Mr. Nader isn't calling for a router recall or claiming the company's networks are unsafe at any speed. Instead, he wants the tech company to pay a bigger dividend to boost its shares.

The consumer advocate's motives are far from altruistic. He is a longtime disgruntled Cisco investor who called the company's share performance "appalling." In a private letter to Cisco Chief Executive John Chambers sent June 13, Mr. Nader blasted the CEO for not doing enough to lift shares of the technology company and said "it is time for a long overdue Cisco shareholder revolt against a management that is oblivious to building or even maintaining shareholder value," according to the letter.

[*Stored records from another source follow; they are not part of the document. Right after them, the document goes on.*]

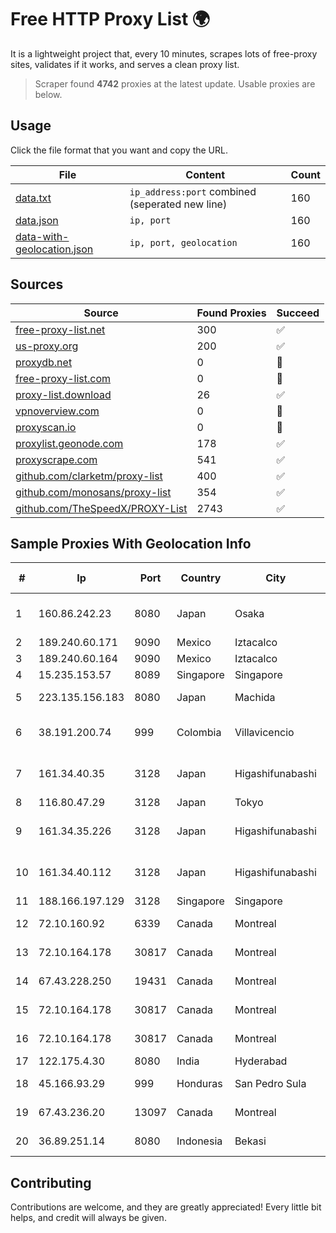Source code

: 
# Free HTTP Proxy List 🌍

It is a lightweight project that, every 10 minutes, scrapes lots of free-proxy sites, validates if it works, and serves a clean proxy list.


> Scraper found **4742** proxies at the latest update. Usable proxies are below.

## Usage

Click the file format that you want and copy the URL.


|File|Content|Count|
|----|-------|-----|
|[data.txt](https://raw.githubusercontent.com/themiralay/Proxy-List-World/master/data.txt)|`ip_address:port` combined (seperated new line)|160|
|[data.json](https://raw.githubusercontent.com/themiralay/Proxy-List-World/master/data.json)|`ip, port`|160|
|[data-with-geolocation.json](https://raw.githubusercontent.com/themiralay/Proxy-List-World/master/data-with-geolocation.json)|`ip, port, geolocation`|160|

## Sources

|Source|Found Proxies|Succeed|
|------|-------------|-------|
|[free-proxy-list.net](https://free-proxy-list.net)|300|✅|
|[us-proxy.org](https://www.us-proxy.org)|200|✅|
|[proxydb.net](http://proxydb.net)|0|🚫|
|[free-proxy-list.com](https://free-proxy-list.com/?page=&port=&type%5B%5D=http&type%5B%5D=https&up_time=0&search=Search)|0|🚫|
|[proxy-list.download](https://www.proxy-list.download/HTTP)|26|✅|
|[vpnoverview.com](https://vpnoverview.com/privacy/anonymous-browsing/free-proxy-servers)|0|🚫|
|[proxyscan.io](https://www.proxyscan.io)|0|🚫|
|[proxylist.geonode.com](https://proxylist.geonode.com/api/proxy-list?limit=300&page=1&sort_by=lastChecked&sort_type=desc&protocols=http,https)|178|✅|
|[proxyscrape.com](https://api.proxyscrape.com/v2/?request=displayproxies&protocol=http&timeout=10000&country=all&ssl=all&anonymity=all)|541|✅|
|[github.com/clarketm/proxy-list](https://raw.githubusercontent.com/clarketm/proxy-list/master/proxy-list-raw.txt)|400|✅|
|[github.com/monosans/proxy-list](https://raw.githubusercontent.com/monosans/proxy-list/main/proxies/http.txt)|354|✅|
|[github.com/TheSpeedX/PROXY-List](https://raw.githubusercontent.com/TheSpeedX/PROXY-List/master/http.txt)|2743|✅|


## Sample Proxies With Geolocation Info

|#|Ip|Port|Country|City|Internet Service Provider|
|-|--|----|-------|----|-------------------------|
|1|160.86.242.23|8080|Japan|Osaka|Sony Network Communications Inc|
|2|189.240.60.171|9090|Mexico|Iztacalco|Uninet S.A. de C.V.|
|3|189.240.60.164|9090|Mexico|Iztacalco|Uninet S.A. de C.V.|
|4|15.235.153.57|8089|Singapore|Singapore|OVH Hosting|
|5|223.135.156.183|8080|Japan|Machida|So-net Corporation|
|6|38.191.200.74|999|Colombia|Villavicencio|Hola Telecomunicacines Colombia S.A.S|
|7|161.34.40.35|3128|Japan|Higashifunabashi|NTT PC Communications, Inc.|
|8|116.80.47.29|3128|Japan|Tokyo|InfoSphere|
|9|161.34.35.226|3128|Japan|Higashifunabashi|NTT PC Communications, Inc.|
|10|161.34.40.112|3128|Japan|Higashifunabashi|NTT PC Communications, Inc.|
|11|188.166.197.129|3128|Singapore|Singapore|DigitalOcean, LLC|
|12|72.10.160.92|6339|Canada|Montreal|GloboTech Communications|
|13|72.10.164.178|30817|Canada|Montreal|GloboTech Communications|
|14|67.43.228.250|19431|Canada|Montreal|GloboTech Communications|
|15|72.10.164.178|30817|Canada|Montreal|GloboTech Communications|
|16|72.10.164.178|30817|Canada|Montreal|GloboTech Communications|
|17|122.175.4.30|8080|India|Hyderabad|Bharti Airtel|
|18|45.166.93.29|999|Honduras|San Pedro Sula|Multicable De Honduras|
|19|67.43.236.20|13097|Canada|Montreal|GloboTech Communications|
|20|36.89.251.14|8080|Indonesia|Bekasi|PT. Telekomunikasi Indonesia|



## Contributing

Contributions are welcome, and they are greatly appreciated! Every
little bit helps, and credit will always be given.

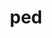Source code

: ---
category: 3-letters
denotation: null
name: ped
reference_link: https://www.etymonline.com/word/ped
root_language: null
root_name: null
title: ped
type: free
word_sums:
- respelling: ped
  sum: 'Ped + '
---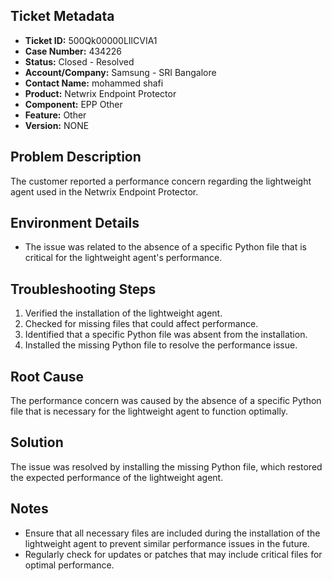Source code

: ## Ticket Metadata
- **Ticket ID:** 500Qk00000LIlCVIA1
- **Case Number:** 434226
- **Status:** Closed - Resolved
- **Account/Company:** Samsung - SRI Bangalore
- **Contact Name:** mohammed shafi
- **Product:** Netwrix Endpoint Protector
- **Component:** EPP Other
- **Feature:** Other
- **Version:** NONE

## Problem Description
The customer reported a performance concern regarding the lightweight agent used in the Netwrix Endpoint Protector.

## Environment Details
- The issue was related to the absence of a specific Python file that is critical for the lightweight agent's performance.

## Troubleshooting Steps
1. Verified the installation of the lightweight agent.
2. Checked for missing files that could affect performance.
3. Identified that a specific Python file was absent from the installation.
4. Installed the missing Python file to resolve the performance issue.

## Root Cause
The performance concern was caused by the absence of a specific Python file that is necessary for the lightweight agent to function optimally.

## Solution
The issue was resolved by installing the missing Python file, which restored the expected performance of the lightweight agent.

## Notes
- Ensure that all necessary files are included during the installation of the lightweight agent to prevent similar performance issues in the future.
- Regularly check for updates or patches that may include critical files for optimal performance.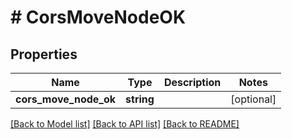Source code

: # # CorsMoveNodeOK

## Properties

Name | Type | Description | Notes
------------ | ------------- | ------------- | -------------
**cors_move_node_ok** | **string** |  | [optional]

[[Back to Model list]](../../README.md#models) [[Back to API list]](../../README.md#endpoints) [[Back to README]](../../README.md)
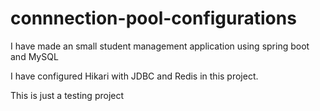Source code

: # connnection-pool-configurations
I have made an small student management application using spring boot and MySQL

I have configured Hikari with JDBC and Redis in this project.

This is just a testing project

In 4 p.m. Nasdaq Stock Market composite trading Thursday, Cisco's shares rose 11 cents, or 0.7%, to $15.47. They are down nearly a third in the past year and are off 75% from their all-time, tech-bubble high. In comparison, the Nasdaq Composite index is down about 48% from its all-time high in March 2000.

Among the specific actions Mr. Nader suggested in the letter are the distribution of a one-time dividend of $1 a share and an increase in Cisco's annual dividend to 50 cents from 24 cents.

"If they can't give shareholders value, then they have to give cash," Mr. Nader said in an interview this week, adding that the company's stock has plummeted even though its profits generally were on the rise until recently.

Cisco, like many big tech companies, has been accumulating cash despite its weak growth. It holds $43 billion in cash, nearly half of its market value.